Con el correr de los días ocurrió lo inevitable: aparecieron en las costas los cuerpos de víctimas y restos del trágico naufragio.
El terrible derrotero de esta tragedia olvidada fue exhumado por Adriana Silvia De Arriba y Héctor Daniel De Arriba, nietos de Clotilde Bravo de Ayala, una pasajera que sobrevivió. En su libro El vapor Ciudad de Buenos Aires y nuestra abuela Clotilde: dos tragedias, pusieron de manifiesto las irregularidades que rodearon el hecho.
La autopsia realizada al capitán reveló que sus vísceras tenían un alto grado de alcohol. Los hermanos contaron que el día anterior al hecho había sido su cumpleaños y que ese día lo había festejado. Las fotos de la autopsia desaparecieron.
Se comprobó que la tripulación no había sido entrenada para enfrentar estos hechos y que sin esas falencias se hubiesen salvado más vidas. Los salvavidas pegados con pintura a las paredes del barco y la imposibilidad de bajar los botes salvavidas fueron agravantes. Y no era cierto que había niebla y escasa visibilidad.

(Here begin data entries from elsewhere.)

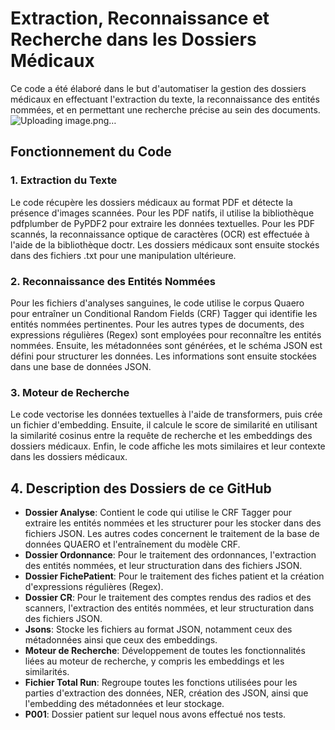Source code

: # Extraction, Reconnaissance et Recherche dans les Dossiers Médicaux

Ce code a été élaboré dans le but d'automatiser la gestion des dossiers médicaux en effectuant l'extraction du texte, la reconnaissance des entités nommées, et en permettant une recherche précise au sein des documents.
![Uploading image.png…]()


## Fonctionnement du Code

### 1. Extraction du Texte

Le code récupère les dossiers médicaux au format PDF et détecte la présence d'images scannées. Pour les PDF natifs, il utilise la bibliothèque pdfplumber de PyPDF2 pour extraire les données textuelles. Pour les PDF scannés, la reconnaissance optique de caractères (OCR) est effectuée à l'aide de la bibliothèque doctr. Les dossiers médicaux sont ensuite stockés dans des fichiers .txt pour une manipulation ultérieure.

### 2. Reconnaissance des Entités Nommées

Pour les fichiers d'analyses sanguines, le code utilise le corpus Quaero pour entraîner un Conditional Random Fields (CRF) Tagger qui identifie les entités nommées pertinentes. Pour les autres types de documents, des expressions régulières (Regex) sont employées pour reconnaître les entités nommées. Ensuite, les métadonnées sont générées, et le schéma JSON est défini pour structurer les données. Les informations sont ensuite stockées dans une base de données JSON.

### 3. Moteur de Recherche

Le code vectorise les données textuelles à l'aide de transformers, puis crée un fichier d'embedding. Ensuite, il calcule le score de similarité en utilisant la similarité cosinus entre la requête de recherche et les embeddings des dossiers médicaux. Enfin, le code affiche les mots similaires et leur contexte dans les dossiers médicaux.

## 4. Description des Dossiers de ce GitHub

- **Dossier Analyse**: Contient le code qui utilise le CRF Tagger pour extraire les entités nommées et les structurer pour les stocker dans des fichiers JSON. Les autres codes concernent le traitement de la base de données QUAERO et l'entraînement du modèle CRF.
- **Dossier Ordonnance**: Pour le traitement des ordonnances, l'extraction des entités nommées, et leur structuration dans des fichiers JSON.
- **Dossier FichePatient**: Pour le traitement des fiches patient et la création d'expressions régulières (Regex).
- **Dossier CR**: Pour le traitement des comptes rendus des radios et des scanners, l'extraction des entités nommées, et leur structuration dans des fichiers JSON.
- **Jsons**: Stocke les fichiers au format JSON, notamment ceux des métadonnées ainsi que ceux des embeddings.
- **Moteur de Recherche**: Développement de toutes les fonctionnalités liées au moteur de recherche, y compris les embeddings et les similarités.
- **Fichier Total Run**: Regroupe toutes les fonctions utilisées pour les parties d'extraction des données, NER, création des JSON, ainsi que l'embedding des métadonnées et leur stockage.
- **P001**: Dossier patient sur lequel nous avons effectué nos tests.
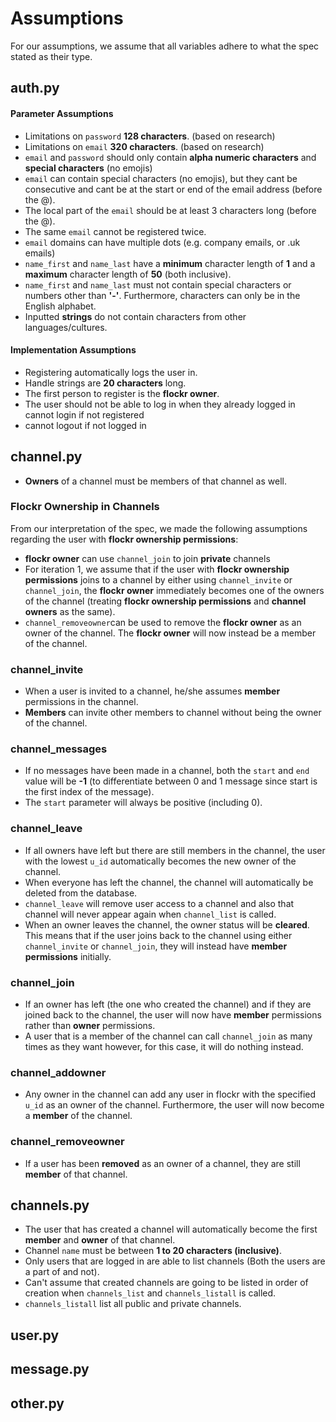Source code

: # Assumptions
For our assumptions, we assume that all variables adhere to what the spec stated as their type.

## auth.py
#### Parameter Assumptions
- Limitations on `password` **128 characters**. (based on research)
- Limitations on `email` **320 characters**. (based on research)
- `email` and `password` should only contain **alpha numeric characters** and **special characters** (no emojis)
- `email` can contain special characters (no emojis), but they cant be consecutive and cant be at the start or end of the email address (before the @).
- The local part of the `email` should be at least 3 characters long (before the @).
- The same `email` cannot be registered twice.
- `email` domains can have multiple dots (e.g. company emails, or .uk emails)
- `name_first` and `name_last` have a **minimum** character length of **1** and a **maximum** character length of **50** (both inclusive).
- `name_first` and `name_last` must not contain special characters or numbers other than **'-'**. Furthermore, characters can only be in the English alphabet.
- Inputted **strings** do not contain characters from other languages/cultures.

#### Implementation Assumptions
- Registering automatically logs the user in.
- Handle strings are **20 characters** long.
- The first person to register is the **flockr owner**.
- The user should not be able to log in when they already logged in cannot login if not registered
- cannot logout if not logged in


## channel.py
- **Owners** of a channel must be members of that channel as well.

### Flockr Ownership in Channels
From our interpretation of the spec, we made the following assumptions regarding the user with **flockr ownership permissions**:
- **flockr owner** can use `channel_join` to join **private** channels
- For iteration 1, we assume that if the user with **flockr ownership permissions** joins to a channel by either using `channel_invite` or `channel_join`, the **flockr owner** immediately becomes one of the owners of the channel (treating **flockr ownership permissions** and **channel owners** as the same).
- `channel_removeowner`can be used to remove the **flockr owner** as an owner of the channel. The **flockr owner** will now instead be a member of the channel.

### channel_invite
- When a user is invited to a channel, he/she assumes **member** permissions in the channel.
- **Members** can invite other members to channel without being the owner of the channel.

### channel_messages
- If no messages have been made in a channel, both the `start` and `end` value will be **-1** (to differentiate between 0 and 1 message since start is the first index of the message).
- The `start` parameter will always be positive (including 0).

### channel_leave
- If all owners have left but there are still members in the channel, the user with the lowest `u_id` automatically becomes the new owner of the channel.
- When everyone has left the channel, the channel will automatically be deleted from the database.
- `channel_leave` will remove user access to a channel and also that channel will never appear again when `channel_list` is called.
- When an owner leaves the channel, the owner status will be **cleared**. This means that if the user joins back to the channel using either `channel_invite` or `channel_join`, they will instead have **member permissions** initially.

### channel_join
- If an owner has left (the one who created the channel) and if they are joined back to the channel, the user will now have **member** permissions rather than **owner** permissions.
- A user that is a member of the channel can call `channel_join` as many times as they want however, for this case, it will do nothing instead.


### channel_addowner
- Any owner in the channel can add any user in flockr with the specified `u_id` as an owner of the channel. Furthermore, the user will now become a **member** of the channel.


### channel_removeowner
- If a user has been **removed** as an owner of a channel, they are still **member** of that channel.


## channels.py
- The user that has created a channel will automatically become the first **member** and **owner** of that channel.
- Channel `name` must be between **1 to 20 characters (inclusive)**. 
- Only users that are logged in are able to list channels (Both the users are a part of and not).
- Can't assume that created channels are going to be listed in order of creation when `channels_list` and `channels_listall` is called.
- `channels_listall` list all public and private channels.

## user.py



## message.py



## other.py


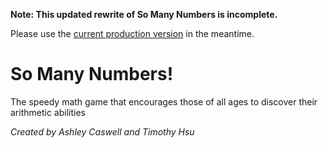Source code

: **Note: This updated rewrite of So Many Numbers is incomplete.**

Please use the [current production version](https://so-many-numbers.github.io) in the meantime.

# So Many Numbers!
The speedy math game that encourages those of all ages to discover their arithmetic abilities

*Created by Ashley Caswell and Timothy Hsu*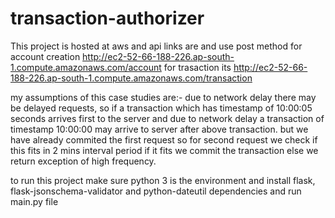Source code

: # transaction-authorizer

This project is hosted at aws and api links are and use post method
for account creation http://ec2-52-66-188-226.ap-south-1.compute.amazonaws.com/account 
for trasaction its http://ec2-52-66-188-226.ap-south-1.compute.amazonaws.com/transaction

my assumptions of this case studies are:-
due to network delay there may be delayed requests, so if a transaction which has timestamp of 10:00:05 seconds arrives first to the server and due to network delay a transaction of timestamp 10:00:00 may arrive to server after above transaction. but we have already commited the first request so for second request we check if this fits in 2 mins interval period if it fits we commit the transaction else we return exception of high frequency.

to run this project make sure python 3 is the environment and install flask, flask-jsonschema-validator and python-dateutil dependencies
and run main.py file

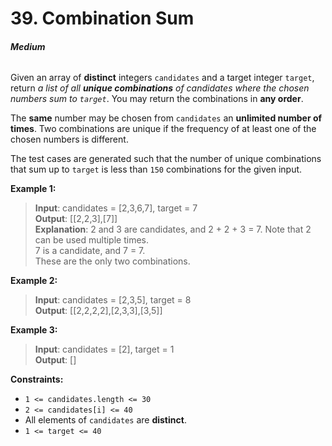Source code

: # 39. Combination Sum
###### **Medium**

Given an array of **distinct** integers `candidates` and a target integer `target`, return *a list of all* ***unique combinations*** *of candidates where the chosen numbers sum to `target`*. You may return the combinations in **any order**.

The **same** number may be chosen from `candidates` an **unlimited number of times**. Two combinations are unique if the frequency of at least one of the chosen numbers is different.

The test cases are generated such that the number of unique combinations that sum up to `target` is less than `150` combinations for the given input.
 

**Example 1:**

> **Input**: candidates = [2,3,6,7], target = 7  
**Output**: [[2,2,3],[7]]  
**Explanation**: 2 and 3 are candidates, and 2 + 2 + 3 = 7. Note that 2 can be used multiple times.  
7 is a candidate, and 7 = 7.  
These are the only two combinations.  

**Example 2:**

> **Input**: candidates = [2,3,5], target = 8  
**Output**: [[2,2,2,2],[2,3,3],[3,5]]  

**Example 3:**

> **Input**: candidates = [2], target = 1  
**Output**: []  
 

**Constraints:**

- `1 <= candidates.length <= 30`
- `2 <= candidates[i] <= 40`
- All elements of `candidates` are **distinct**.
- `1 <= target <= 40`
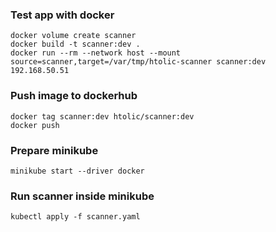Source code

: ### Test app with docker
    docker volume create scanner
    docker build -t scanner:dev .
    docker run --rm --network host --mount source=scanner,target=/var/tmp/htolic-scanner scanner:dev 192.168.50.51

### Push image to dockerhub
    docker tag scanner:dev htolic/scanner:dev
    docker push

### Prepare minikube
    minikube start --driver docker

### Run scanner inside minikube
    kubectl apply -f scanner.yaml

También comprobaron que ninguno de los capitanes, al momento de la colisión, estaba en sus puestos. Los oficiales fueron encontrados culpables de impericia e imprudencia, pero el capitán, los dos comisarios de a bordo y los dos prácticos -que entonces no era obligatorio que fueran parte de la tripulación, aunque sí baqueanos- estaban muertos. El único vivo, el timonel Simón Alfiro fue exonerado porque cumplió órdenes. También fueron procesados el capitán y el práctico del buque extranjero. Este último, luego de estar un tiempo detenido, sufrió una hemiplejía y falleció mientras se sustanciaba el proceso. El capitán regresó a su país y nunca respondió a las citaciones de la justicia.
Clotilde continuó su vida de ama de casa en Adrogué hasta la Navidad de 1960, en que con un arma que guardaba en su casa, se pegó un tiro, dejando a su desolada familia con más preguntas sin respuestaas. Era la segunda tragedia que sus nietos adelantan en el título del libro, que aguarda que se escriba su última página, en la que se explique qué fue lo que pasó aquella noche de 1957 en el Río de la Plata.